Unfortunately, Member States failed to finalise the Pathogen Access and Benefit Sharing (PABS) annex, a prerequisite to move the Pandemic Agreement forward, and decided to continue the negotiations after the WHA. Potentially only in 2027. This is in sharp contrast with the reality of the Ebola outbreak, which shows the perfect storm between cuts in foreign aid, conflict, humanitarian crises, and disease outbreaks seen in the DRC, with one in four deaths among children.
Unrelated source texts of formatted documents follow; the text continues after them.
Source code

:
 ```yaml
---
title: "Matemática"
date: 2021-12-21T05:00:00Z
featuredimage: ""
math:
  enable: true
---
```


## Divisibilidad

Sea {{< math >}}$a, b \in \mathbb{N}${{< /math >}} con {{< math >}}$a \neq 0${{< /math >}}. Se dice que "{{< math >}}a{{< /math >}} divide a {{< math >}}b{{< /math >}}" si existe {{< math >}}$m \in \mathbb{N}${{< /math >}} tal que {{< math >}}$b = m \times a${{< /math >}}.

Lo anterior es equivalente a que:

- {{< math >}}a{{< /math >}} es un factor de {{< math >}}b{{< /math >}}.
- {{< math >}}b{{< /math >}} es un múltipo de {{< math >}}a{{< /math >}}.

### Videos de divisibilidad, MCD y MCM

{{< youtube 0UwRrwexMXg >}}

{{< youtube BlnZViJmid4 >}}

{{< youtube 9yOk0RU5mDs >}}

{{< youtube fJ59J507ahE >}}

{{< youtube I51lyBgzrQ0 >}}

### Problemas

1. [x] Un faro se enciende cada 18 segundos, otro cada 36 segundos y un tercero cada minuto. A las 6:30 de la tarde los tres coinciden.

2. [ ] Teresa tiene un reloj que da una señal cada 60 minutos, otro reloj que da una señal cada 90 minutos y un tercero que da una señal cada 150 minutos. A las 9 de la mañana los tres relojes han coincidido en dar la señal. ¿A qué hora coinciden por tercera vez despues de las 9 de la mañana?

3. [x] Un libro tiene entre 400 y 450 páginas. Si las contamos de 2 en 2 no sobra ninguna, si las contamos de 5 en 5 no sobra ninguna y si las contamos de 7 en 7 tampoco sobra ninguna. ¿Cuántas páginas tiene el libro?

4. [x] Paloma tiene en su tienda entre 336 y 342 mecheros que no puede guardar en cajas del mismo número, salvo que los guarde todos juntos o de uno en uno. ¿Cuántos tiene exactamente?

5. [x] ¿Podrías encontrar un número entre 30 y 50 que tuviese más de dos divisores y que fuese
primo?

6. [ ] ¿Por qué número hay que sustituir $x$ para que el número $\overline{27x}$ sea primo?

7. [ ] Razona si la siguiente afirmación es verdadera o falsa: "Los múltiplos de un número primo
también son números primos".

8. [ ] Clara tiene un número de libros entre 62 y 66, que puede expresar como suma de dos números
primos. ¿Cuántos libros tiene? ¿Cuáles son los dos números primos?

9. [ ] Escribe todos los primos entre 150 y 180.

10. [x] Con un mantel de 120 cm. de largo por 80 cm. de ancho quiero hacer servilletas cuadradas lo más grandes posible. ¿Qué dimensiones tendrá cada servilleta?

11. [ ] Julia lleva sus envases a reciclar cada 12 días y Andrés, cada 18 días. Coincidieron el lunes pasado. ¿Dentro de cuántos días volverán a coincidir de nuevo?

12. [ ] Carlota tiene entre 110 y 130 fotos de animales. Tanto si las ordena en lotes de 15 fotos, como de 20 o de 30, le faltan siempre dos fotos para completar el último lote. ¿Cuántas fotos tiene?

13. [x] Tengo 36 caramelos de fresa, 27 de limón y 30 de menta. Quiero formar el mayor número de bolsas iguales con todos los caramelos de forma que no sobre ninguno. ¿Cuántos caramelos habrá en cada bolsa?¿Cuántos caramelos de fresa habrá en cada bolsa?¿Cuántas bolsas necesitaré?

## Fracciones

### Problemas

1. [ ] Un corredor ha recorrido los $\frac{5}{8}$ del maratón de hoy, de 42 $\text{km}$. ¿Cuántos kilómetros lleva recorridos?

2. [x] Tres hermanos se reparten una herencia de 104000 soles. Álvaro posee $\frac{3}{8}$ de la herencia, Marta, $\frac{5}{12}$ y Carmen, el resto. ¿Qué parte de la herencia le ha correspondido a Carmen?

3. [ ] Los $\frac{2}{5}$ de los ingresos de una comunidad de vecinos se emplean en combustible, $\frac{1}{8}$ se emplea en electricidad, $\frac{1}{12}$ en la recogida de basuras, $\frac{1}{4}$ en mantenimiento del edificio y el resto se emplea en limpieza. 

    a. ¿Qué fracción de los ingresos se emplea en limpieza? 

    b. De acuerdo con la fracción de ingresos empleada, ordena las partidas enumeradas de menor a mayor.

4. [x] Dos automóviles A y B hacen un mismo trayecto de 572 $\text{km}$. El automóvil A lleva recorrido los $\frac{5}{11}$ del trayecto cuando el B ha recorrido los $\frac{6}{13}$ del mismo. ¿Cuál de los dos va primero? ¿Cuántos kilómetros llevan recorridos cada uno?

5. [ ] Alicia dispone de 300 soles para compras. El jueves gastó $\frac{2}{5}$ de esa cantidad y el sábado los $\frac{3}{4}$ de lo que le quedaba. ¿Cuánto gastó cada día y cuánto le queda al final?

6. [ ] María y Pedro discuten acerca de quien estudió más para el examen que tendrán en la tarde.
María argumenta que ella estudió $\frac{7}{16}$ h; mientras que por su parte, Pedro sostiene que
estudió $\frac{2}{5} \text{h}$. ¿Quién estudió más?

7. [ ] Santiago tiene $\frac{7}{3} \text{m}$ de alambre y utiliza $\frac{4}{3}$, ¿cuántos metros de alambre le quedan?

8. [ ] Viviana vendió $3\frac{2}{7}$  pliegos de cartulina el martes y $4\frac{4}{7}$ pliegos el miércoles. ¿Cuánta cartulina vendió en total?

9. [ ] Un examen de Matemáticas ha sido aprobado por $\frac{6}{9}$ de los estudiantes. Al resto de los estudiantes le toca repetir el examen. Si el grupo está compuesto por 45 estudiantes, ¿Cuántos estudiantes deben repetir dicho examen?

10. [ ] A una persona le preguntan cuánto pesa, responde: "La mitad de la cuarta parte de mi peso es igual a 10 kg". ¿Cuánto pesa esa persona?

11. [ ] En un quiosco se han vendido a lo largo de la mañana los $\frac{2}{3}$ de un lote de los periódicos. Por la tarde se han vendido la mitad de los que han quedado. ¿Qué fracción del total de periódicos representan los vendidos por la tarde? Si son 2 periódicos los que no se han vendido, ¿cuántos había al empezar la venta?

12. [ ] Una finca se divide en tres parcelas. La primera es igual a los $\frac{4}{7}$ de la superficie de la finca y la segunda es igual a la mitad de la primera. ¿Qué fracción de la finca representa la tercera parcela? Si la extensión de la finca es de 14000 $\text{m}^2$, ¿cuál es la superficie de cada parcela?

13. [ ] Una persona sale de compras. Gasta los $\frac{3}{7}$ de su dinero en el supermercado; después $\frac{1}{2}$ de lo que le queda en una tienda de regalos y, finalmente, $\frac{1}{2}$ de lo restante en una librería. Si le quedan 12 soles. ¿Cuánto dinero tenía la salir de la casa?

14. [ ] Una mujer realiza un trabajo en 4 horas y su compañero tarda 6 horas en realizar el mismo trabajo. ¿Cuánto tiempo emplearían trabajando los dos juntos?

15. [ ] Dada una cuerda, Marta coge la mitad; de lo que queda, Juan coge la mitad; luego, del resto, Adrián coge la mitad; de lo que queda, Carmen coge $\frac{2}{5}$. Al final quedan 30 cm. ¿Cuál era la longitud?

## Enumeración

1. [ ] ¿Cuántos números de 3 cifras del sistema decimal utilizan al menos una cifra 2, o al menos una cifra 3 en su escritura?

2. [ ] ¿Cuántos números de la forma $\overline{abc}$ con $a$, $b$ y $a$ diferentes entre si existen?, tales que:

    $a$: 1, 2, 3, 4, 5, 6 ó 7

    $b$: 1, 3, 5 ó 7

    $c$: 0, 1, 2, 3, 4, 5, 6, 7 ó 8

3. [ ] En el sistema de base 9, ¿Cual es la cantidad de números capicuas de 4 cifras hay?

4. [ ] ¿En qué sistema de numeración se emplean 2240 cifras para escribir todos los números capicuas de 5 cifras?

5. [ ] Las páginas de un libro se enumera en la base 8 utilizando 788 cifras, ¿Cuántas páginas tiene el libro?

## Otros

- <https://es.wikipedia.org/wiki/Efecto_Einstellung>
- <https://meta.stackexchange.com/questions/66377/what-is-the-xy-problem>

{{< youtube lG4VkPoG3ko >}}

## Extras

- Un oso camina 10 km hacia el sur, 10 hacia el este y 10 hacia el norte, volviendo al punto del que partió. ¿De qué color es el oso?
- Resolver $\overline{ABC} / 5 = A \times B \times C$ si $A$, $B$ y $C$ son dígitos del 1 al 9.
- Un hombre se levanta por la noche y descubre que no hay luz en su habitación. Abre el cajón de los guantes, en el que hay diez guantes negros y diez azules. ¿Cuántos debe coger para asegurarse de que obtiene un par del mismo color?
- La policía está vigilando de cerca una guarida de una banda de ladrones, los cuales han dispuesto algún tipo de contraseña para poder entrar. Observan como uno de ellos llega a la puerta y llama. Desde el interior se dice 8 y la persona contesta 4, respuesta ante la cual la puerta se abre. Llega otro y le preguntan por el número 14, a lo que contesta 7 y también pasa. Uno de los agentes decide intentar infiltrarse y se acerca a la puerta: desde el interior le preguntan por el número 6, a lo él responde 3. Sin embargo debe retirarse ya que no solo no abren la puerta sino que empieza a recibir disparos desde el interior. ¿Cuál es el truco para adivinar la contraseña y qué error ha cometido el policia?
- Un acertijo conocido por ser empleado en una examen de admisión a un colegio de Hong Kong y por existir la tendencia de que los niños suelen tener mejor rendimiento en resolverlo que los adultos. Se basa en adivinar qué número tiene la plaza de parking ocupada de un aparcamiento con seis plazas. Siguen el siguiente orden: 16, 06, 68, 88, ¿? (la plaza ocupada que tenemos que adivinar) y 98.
It is critical that Member States rapidly come to an agreement and find equitable solutions to pathogen access and benefit sharing, to move the Pandemic Agreement forward with a special session of the WHA later this year. In addition, Pandemic Prevention, Preparedness, and Response (PPPR) must gain further momentum and be moved forward at the UN HLM on PPPR in September. Only when 60 countries have ratified the agreement in New York will the agreement come into effect.

Until that time, the international community should find a way to support pandemic preparedness in all settings; the absence of well-trusted functioning primary health care now results in preventable deaths and illness and the urgent need for rapid resource mobilisation.

Reshaping the Global Health Architecture

On the positive side, Member States also adopted a process to rethink the Global Health Architecture, the collective of organisations which provide support to low- and middle-income countries (LMICs) to improve health, supported by donor funding. While the WHO is the one legitimate body that can bring different initiatives and stakeholders together, the high number of actors and diverse views of Member States involved will make it a complex process.

Yet, what is needed is straightforward: alignment with countries' ambitions to build the basics, a strong national resilient health system, built on Primary Health Care while protecting citizens from out-of-pocket payments through Universal Health Coverage.

What is concerning is that despite a request of many Member States to include civil society, in the final version, civil society actors have been omitted from the Joint Taskforce, which will decide the recommendations. Civil society will still be consulted on the sidelines. This leaves out representatives from affected communities and humanitarian and development actors who reach those.

With increase politisation of topics within the WHO, it is likely that there will be pushback against work on Sexual and Reproductive Health and Rights as well as Climate Change. Civil society and other partners should keep a close eye on the process and ensure it delivers meaningful change.

A new strategy to put health at the centre of the economy

Only on the last day, and with little attention given to everything which is going on in the world, the new Strategy on the Economics of Health for All was adopted. While not equally ambitious following a year of negotiations as the original recommendations and reports from the World Health Organisation Commission on the Economics of Health for All, it is a positive development to see a shift in economic thinking, putting health at the heart of the economy rather than as a cost.

That said, systemic barriers to support low- and middle-income countries to invest in health, such as debt and illicit financial flows, have not been addressed in the strategy. As there is little funding behind the strategy at this point, it will be up to countries to turn it into a reality.

To support the discussion on health financing, Save the Children organised a side event and developed four asks on health financing in collaboration with the WHO Civil Society Commission, which had already over 100 organisations sign on, and was presented at a side event.

Seizing the opportunity for change

The World Health Assembly will always be a place where health is improved through “words”. So, despite global tensions, it is now up to Member States to implement decisions, speak up to protect health and turn global discussions into improvements for children’s lives in reality.